Aug 10, 2015
The 40 Years of Comics Project - Day 167: X-Men Chronicles #2, June 1995
I've got much the same thing to say about this issue of Chronicles as I did yesterday's. Though this issue was published as the AoA crossover was winding up, it depicts a moment in the alterna-X-Men's history that sets up the series that we're going to be looking at. This is the tale of both Weapon X and Jean Grey, and Gambit, leaving Magneto's team and taking up the rebel cause for themselves. Between last issue and this one, Sabretooth has somehow joined the team, which may or may not be explained in the series proper. That, honestly, isn't one of the important moments in this team's history, so perhaps it won't be explored at all. As I mentioned yesterday, it's not the whole of the continuity that's important in this crossover. Just the major points. It also speaks to the fact that the AoA is a temporary measure. If it had happened and been a reboot of the universe, rather than a crossover, I'm sure we would have had a Marvel Saga-style series filling us in on all the pertinent historical information.
This, in a nutshell, is my problem with crossovers. They are never going to lead to anything more than a slightly altered (if only for a month or two) status quo. Even supposedly major reboots like DC's "New 52" merely gave us a younger version of the same old universe. I understand the desire to keep things relatively based in "reality," a problematic statement if ever there was one, but imagine the story possibilities if Marvel had taken an idea like Age of Apocalypse, and made it their primary universal continuity for 5 years. Sure, bring back the old Marvel U in the year 2000, but keep this continuity going for a while, just to see how their characters make out in such a different setting. It could be that this is the failing of the corporately-owned superhero: he or she requires the status quo setting in order to be effective. Only a truly well-realized, and fundamentally archtypical, character can exist, and retain continuity, in vastly different settings.

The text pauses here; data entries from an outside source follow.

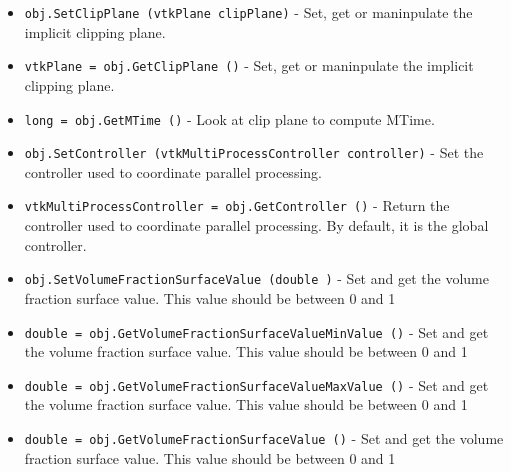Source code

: \begin{itemize}
\item  \verb|obj.SetClipPlane (vtkPlane clipPlane)| -  Set, get or maninpulate the implicit clipping plane.

\item  \verb|vtkPlane = obj.GetClipPlane ()| -  Set, get or maninpulate the implicit clipping plane.

\item  \verb|long = obj.GetMTime ()| -  Look at clip plane to compute MTime.

\item  \verb|obj.SetController (vtkMultiProcessController controller)| -  Set the controller used to coordinate parallel processing.

\item  \verb|vtkMultiProcessController = obj.GetController ()| -  Return the controller used to coordinate parallel processing. By default,
 it is the global controller.

\item  \verb|obj.SetVolumeFractionSurfaceValue (double )| -  Set and get the volume fraction surface value. This value should be
 between 0 and 1

\item  \verb|double = obj.GetVolumeFractionSurfaceValueMinValue ()| -  Set and get the volume fraction surface value. This value should be
 between 0 and 1

\item  \verb|double = obj.GetVolumeFractionSurfaceValueMaxValue ()| -  Set and get the volume fraction surface value. This value should be
 between 0 and 1

\item  \verb|double = obj.GetVolumeFractionSurfaceValue ()| -  Set and get the volume fraction surface value. This value should be
 between 0 and 1

\end{itemize}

Tomorrow and Wednesday we'll be looking at the two Tales from the Age of Apocalypse specials. Both were published well after the AoA finished, and tell "untold" tales. I'm not entirely sure they narratively preface the main series(es), but as they're afterthoughts to the series proper, we'll look at them now since they're not going to speak directly to those series. Considering what I've been saying about the sparseness of the history presented, it really does feel like there's a lot of prologue to the AoA. See you tomorrow.